### What is expected
Select all lines in the records that include "demonstration".
-- Extracted data follows --
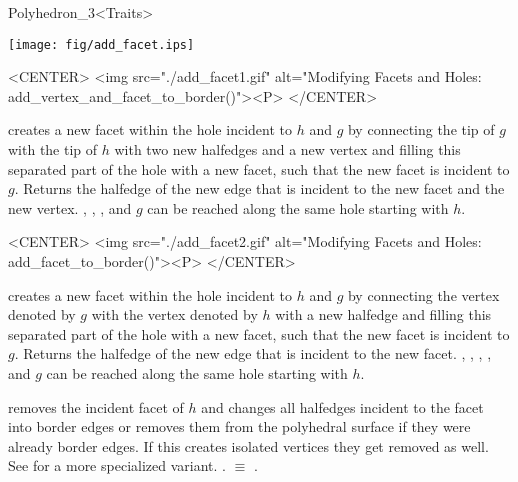 \begin{ccRefClass}{Polyhedron_3<Traits>}
\begin{ccTexOnly}
    \begin{center}
      \parbox{\textwidth}{%
          \texttt{[image: fig/add\_facet.ips]}%
      }
    \end{center}
\end{ccTexOnly}

\begin{ccHtmlOnly}
    <CENTER>
    <img src="./add_facet1.gif" 
     alt="Modifying Facets and Holes: add_vertex_and_facet_to_border()"><P>
    </CENTER>
\end{ccHtmlOnly}


   {creates a new facet within the hole incident to $h$
   and $g$ by connecting the tip of $g$ with the tip of $h$ 
   with two new halfedges and a new vertex and filling this separated
   part of the hole with a new facet, such that the new facet is
   incident to $g$. Returns the halfedge of the new edge that is
   incident to the new facet and the new vertex.
    \ccPrecond {}, , , 
    and $g$ can be reached along the same hole starting with $h$.}

\begin{ccHtmlOnly}
    <CENTER>
    <img src="./add_facet2.gif" 
     alt="Modifying Facets and Holes: add_facet_to_border()"><P>
    </CENTER>
\end{ccHtmlOnly}

   {creates a new facet within the hole incident to $h$ and $g$ by
    connecting the vertex denoted by $g$ with the vertex denoted by $h$
    with a new halfedge and filling this separated part of the hole with
    a new facet, such that the new facet is incident to $g$. 
    Returns the halfedge of the new edge that is incident to the new facet.
   \ccPrecond {}, , , 
   , and $g$ can be reached along the same hole
   starting with $h$.}



    {removes the incident facet of $h$ and changes all halfedges incident 
     to the facet into border edges or removes them from the
     polyhedral surface if they were already border edges.
     If this creates isolated vertices they get removed as well.
     See  for a more specialized variant.    
     \ccPrecond {}. 
      $\equiv$ .}


\end{ccRefClass}
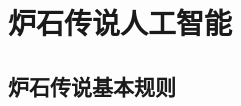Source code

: \section{炉石传说人工智能}
\label{section:HearthstoneAI}
\subsection{炉石传说基本规则}
\label{section:HearthstoneRule}

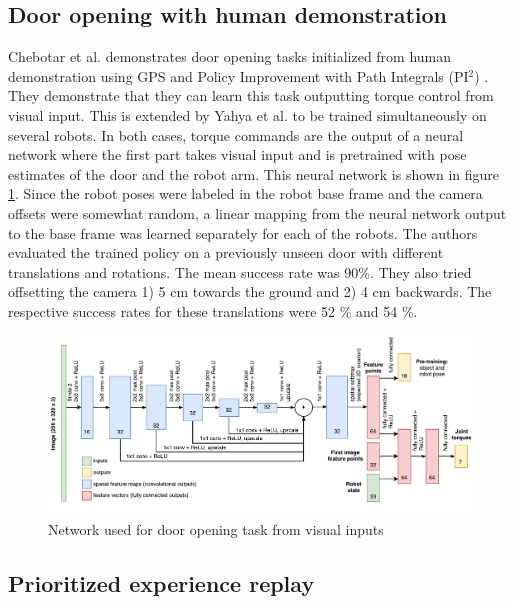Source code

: \subsection{Door opening with human demonstration}

Chebotar et al. \cite{chebotar2016path} demonstrates door opening tasks
initialized from human demonstration using GPS and Policy Improvement with Path
Integrals (PI$^2$) \cite{theodorou2010generalized}. They demonstrate that they
can learn this task outputting torque control from visual input. This is
extended by Yahya et al. \cite{yahya2016collective} to be trained
simultaneously on several robots. In both cases, torque commands are the output
of a neural network where the first part takes visual input and is pretrained
with pose estimates of the door and the robot arm. This neural network is shown
in figure \ref{fig:gps_net}. Since the robot poses were labeled in the robot
base frame and the camera offsets were somewhat random, a linear mapping from
the neural network output to the base frame was learned separately for each of
the robots. The authors evaluated the trained policy on a previously unseen
door with different translations and rotations. The mean success rate was 90\%.
They also tried offsetting the camera 1) 5 cm towards the ground and 2) 4 cm
backwards. The respective success rates for these translations were 52 \% and
54 \%.

\begin{figure}[h]
    \centering
    \includegraphics[width = 1.0\textwidth]{res/gps-net.pdf}
    \caption{Network used for door opening task from visual inputs \cite{chebotar2016path}}
    \label{fig:gps_net}
\end{figure}

\subsection{Prioritized experience replay}
\label{sec:prio_sampling}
-- Extracted data concluded --
### Answer for the task
: \subsection{Door opening with human demonstration}
initialized from human demonstration using GPS and Policy Improvement with Path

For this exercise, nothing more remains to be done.